Anqun Chen, Kyung Lee, Vivette D. D’Agati, Chengguo Wei, Jia Fu, Tian-Jun Guan, John Cijiang He, Detlef Schlondorff, Judith Agudo
Crescentic glomerulonephritis, a complication of severe immune glomerular injury, is the pathological correlate of rapidly progressive glomerulonephritis, mediated by both humoral and cellular effectors. In the current issue of the JCI, Chen et al. have implicated Bowman’s capsule in functionally isolating potentially immune effectors, specifically antigen-specific CD8+ T lymphocytes, from podocytes. They suggest that, in crescentic glomerulonephritis, immune-mediated glomerular endothelial injury results in inside-out injury to the glomerulus, with subsequent leukocyte migration through a weakened or ruptured Bowman’s capsule, resulting in outside-in injury. Effector T cells then recognize nephritogenic antigens presented by podocytes or other cells within the urinary space, enhancing injury and crescent formation.
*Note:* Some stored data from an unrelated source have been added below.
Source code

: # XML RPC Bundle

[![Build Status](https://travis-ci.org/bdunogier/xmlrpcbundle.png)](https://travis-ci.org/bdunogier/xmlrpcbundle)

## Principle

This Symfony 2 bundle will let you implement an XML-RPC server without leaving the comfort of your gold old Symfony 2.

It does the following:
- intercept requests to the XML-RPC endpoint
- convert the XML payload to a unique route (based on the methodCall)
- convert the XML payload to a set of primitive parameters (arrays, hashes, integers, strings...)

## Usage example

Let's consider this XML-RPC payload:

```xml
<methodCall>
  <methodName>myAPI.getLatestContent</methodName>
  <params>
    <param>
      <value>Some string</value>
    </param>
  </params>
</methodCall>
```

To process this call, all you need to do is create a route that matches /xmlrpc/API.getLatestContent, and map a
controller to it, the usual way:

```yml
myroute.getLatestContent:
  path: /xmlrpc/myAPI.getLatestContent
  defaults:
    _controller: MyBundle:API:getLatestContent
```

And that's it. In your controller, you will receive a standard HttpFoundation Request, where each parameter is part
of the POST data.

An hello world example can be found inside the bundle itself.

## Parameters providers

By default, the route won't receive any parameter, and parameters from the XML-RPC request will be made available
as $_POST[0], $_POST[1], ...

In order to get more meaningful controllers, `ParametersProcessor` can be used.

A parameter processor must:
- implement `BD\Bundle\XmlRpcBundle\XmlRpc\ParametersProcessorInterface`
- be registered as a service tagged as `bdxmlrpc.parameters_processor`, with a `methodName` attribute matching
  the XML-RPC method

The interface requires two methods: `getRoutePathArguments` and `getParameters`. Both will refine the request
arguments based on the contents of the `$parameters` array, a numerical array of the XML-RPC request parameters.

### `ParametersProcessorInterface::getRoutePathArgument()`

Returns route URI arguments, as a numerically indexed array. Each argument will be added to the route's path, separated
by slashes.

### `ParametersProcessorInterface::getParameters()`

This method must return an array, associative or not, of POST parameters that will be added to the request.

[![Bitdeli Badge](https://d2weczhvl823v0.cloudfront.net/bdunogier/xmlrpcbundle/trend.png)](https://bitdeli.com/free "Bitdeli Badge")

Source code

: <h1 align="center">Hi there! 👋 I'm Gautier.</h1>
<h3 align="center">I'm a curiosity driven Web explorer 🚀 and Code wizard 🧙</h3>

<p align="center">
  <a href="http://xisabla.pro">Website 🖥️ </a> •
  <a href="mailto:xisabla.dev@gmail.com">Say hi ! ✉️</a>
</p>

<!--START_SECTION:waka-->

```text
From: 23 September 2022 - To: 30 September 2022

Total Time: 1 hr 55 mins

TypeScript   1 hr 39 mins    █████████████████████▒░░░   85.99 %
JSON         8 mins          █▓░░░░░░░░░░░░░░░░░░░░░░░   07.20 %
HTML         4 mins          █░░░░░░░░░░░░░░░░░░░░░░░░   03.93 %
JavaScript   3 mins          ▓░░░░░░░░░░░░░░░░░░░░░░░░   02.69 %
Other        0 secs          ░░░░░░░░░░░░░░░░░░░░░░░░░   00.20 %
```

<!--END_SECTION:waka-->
The most severe and rapidly progressive forms of glomerulonephritis are characterized by the presence of glomerular crescents outside the glomerular capillary tuft within the urinary space. These lesions consist of fibrin, proliferating epithelial cells, macrophages, and CD4+ and CD8+ T lymphocytes. Without treatment or resolution of the underlying cause, the crescents first become fibrocellular, then fibrous. Subsequently, the glomerular tuft becomes obsolescent, with no chance of repair or recovery. While crescentic lesions are occasionally seen in nonimmune pathologies, glomerular crescents are typically a complication of several types of autoimmune glomerulonephritis. Crescent formation indicates severe and intense nephritogenic immunity, and people with crescentic glomerulonephritis are often prescribed significant immunosuppression to limit local inflammation and modify the underlying pathological immune response (1). Glomerular crescents are most frequently found in the small-vessel vasculitides, Goodpasture’s disease, and antineutrophil cytoplasmic antibody–associated (ANCA-associated) vasculitis, in which the autoantigens involved are either intrinsic to the kidney or initially present on neutrophils, then deposited in the kidney (2–4). Crescent formation can also complicate some cases of immune complex glomerulonephritis, including lupus nephritis, IgA nephropathy, and postinfectious glomerulonephritis. In addition to the formation of glomerular crescents and areas of segmental necrosis within the glomerular tuft, the most severe lesions also feature rupture of Bowman’s capsule (5). This basement membrane is lined by parietal epithelial cells and normally contains the glomerular tuft and the urinary space (Figure 1, left panel). In a variety of inflammatory states, renal mononuclear phagocytes and T cells can be found adjacent to, but outside, Bowman’s capsule, and in human and experimental crescentic glomerulonephritis, more severe lesions with more leukocytes are observed when Bowman’s capsule has ruptured (6).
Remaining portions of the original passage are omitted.